Albricias! La brecha abierta en lo alto de la clasificación entre el Madrid y el Barça —y no digamos con respecto al Valencia— es un sedante para la situación del país, una válvula de escape para la insoportable presión a la que estaba sometida media España por parte de la otra media. (Siempre, las dos, dándose por el saco. Ya lo constató Machado). Ni riesgo y su frívola prima, ni «frau» Merkel, ni los enigmáticos mercados nos han agobiado tanto como lo ha venido haciendo, últimamente, la situación del Madrid y de su entrenador.

Cada aterrizaje del Barça en el Bernabéu provoca consecuencias insospechadas. Como si se tratara de una bomba de racimo, sus efectos se extienden más allá de la mera derrota deportiva. El último repaso fue de tal magnitud que no lo mitigó ni la buena imagen ofrecida en el Camp Nou por la tropa de Mourinho. Al contrario: la desesperación subió de grado. Si el mejor Madrid del año sólo es capaz de empatar con el peor Barça de la temporada, ¿qué pasará si se invierten los términos? Al madridismo le va a costar superar ese trauma. De hecho, la cátedra futbolera, dolida en lo más sensible de su intimidad vikinga, la ha emprendido, furiosa, con Mourinho, al que ha convertido en el pim-pam-pum de todas sus iras. Despotrican del portugués desde el resentimiento del hincha que llevan dentro, aunque aparenten realizar fríos análisis. Peroran encolerizados por mucho que simulen distanciamiento.

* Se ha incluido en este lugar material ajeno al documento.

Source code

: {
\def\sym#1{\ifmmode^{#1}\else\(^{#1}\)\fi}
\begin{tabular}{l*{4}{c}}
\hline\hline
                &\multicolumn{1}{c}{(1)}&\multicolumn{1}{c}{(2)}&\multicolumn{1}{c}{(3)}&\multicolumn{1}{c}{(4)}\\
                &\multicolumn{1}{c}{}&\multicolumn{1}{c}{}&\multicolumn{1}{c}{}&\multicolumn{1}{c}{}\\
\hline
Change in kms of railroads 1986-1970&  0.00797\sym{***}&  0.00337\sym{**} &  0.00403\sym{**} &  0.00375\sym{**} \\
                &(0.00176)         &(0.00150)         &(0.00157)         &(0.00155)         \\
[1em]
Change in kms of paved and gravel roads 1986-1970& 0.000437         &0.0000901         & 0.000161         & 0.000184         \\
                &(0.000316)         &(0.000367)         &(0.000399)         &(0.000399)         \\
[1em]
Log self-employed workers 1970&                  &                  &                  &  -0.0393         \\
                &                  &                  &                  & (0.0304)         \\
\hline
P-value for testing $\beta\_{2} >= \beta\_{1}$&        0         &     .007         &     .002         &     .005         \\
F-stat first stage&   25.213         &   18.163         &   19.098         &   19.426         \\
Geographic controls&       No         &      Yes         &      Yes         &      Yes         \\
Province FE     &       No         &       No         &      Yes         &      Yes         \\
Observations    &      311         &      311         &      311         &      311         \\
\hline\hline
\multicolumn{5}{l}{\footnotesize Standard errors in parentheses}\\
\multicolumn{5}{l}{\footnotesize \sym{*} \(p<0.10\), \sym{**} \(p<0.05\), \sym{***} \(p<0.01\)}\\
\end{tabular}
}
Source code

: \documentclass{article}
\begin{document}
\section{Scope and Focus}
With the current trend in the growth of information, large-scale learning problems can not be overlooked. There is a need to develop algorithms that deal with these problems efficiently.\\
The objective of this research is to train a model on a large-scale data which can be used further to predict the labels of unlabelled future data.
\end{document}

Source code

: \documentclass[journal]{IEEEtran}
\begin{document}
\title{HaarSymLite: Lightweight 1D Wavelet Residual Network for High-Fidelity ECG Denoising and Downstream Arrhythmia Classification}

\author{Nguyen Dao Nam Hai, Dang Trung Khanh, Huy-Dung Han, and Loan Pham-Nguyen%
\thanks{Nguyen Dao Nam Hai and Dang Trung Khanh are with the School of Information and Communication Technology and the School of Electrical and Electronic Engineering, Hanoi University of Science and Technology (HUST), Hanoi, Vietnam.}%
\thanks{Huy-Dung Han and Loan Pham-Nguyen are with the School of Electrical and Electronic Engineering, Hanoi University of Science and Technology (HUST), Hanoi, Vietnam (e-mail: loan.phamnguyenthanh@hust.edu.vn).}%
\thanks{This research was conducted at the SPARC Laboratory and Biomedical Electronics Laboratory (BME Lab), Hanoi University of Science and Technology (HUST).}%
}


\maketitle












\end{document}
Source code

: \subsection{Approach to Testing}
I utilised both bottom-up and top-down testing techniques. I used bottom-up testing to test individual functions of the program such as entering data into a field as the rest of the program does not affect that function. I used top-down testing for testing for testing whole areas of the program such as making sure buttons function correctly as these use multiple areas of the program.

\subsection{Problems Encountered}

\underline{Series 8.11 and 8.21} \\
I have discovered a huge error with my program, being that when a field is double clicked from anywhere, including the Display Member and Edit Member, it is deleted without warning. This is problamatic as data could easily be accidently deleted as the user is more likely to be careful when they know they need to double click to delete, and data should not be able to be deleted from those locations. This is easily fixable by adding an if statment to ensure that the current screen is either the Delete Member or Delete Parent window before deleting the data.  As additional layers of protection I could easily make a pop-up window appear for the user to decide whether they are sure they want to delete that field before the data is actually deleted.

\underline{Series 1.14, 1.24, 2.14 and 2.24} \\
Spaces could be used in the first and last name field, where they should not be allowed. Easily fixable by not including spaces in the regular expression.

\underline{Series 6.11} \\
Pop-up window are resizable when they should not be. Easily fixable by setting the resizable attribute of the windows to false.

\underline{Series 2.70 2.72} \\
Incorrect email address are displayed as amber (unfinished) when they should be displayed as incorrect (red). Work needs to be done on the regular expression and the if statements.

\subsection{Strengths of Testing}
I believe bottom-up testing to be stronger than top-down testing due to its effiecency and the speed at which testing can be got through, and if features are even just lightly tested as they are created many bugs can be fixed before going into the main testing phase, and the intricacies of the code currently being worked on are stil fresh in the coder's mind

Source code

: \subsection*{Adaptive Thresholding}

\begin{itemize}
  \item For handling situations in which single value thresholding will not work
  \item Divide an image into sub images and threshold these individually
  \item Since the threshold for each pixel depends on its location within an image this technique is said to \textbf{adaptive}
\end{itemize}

La frustración se había ido acumulando, por lo que ésta cómoda ventaja adquirida en la Liga —ojo, no es definitiva, y quien diga lo contrario expresa más un deseo que una realidad— debe servir para que se sosieguen y dejen de darnos la tabarra a los demás con sus cuitas madridistas. Los pesares del Madrid son siempre invasivos y sus quebrantos han de ser obligatoriamente compartidos por el resto de los buenos españoles. Mientras, la «culerada» sonríe con disimulo. ¿Por qué su alegría resulta casi clandestina? Debe ser cosa de los autoproclamados medios de comunicación nacionales, que imponen su visión monocolor de la vida... y del fútbol. Como si todos fuéramos iguales y vistiéramos el mismo uniforme. Blanco, por supuesto.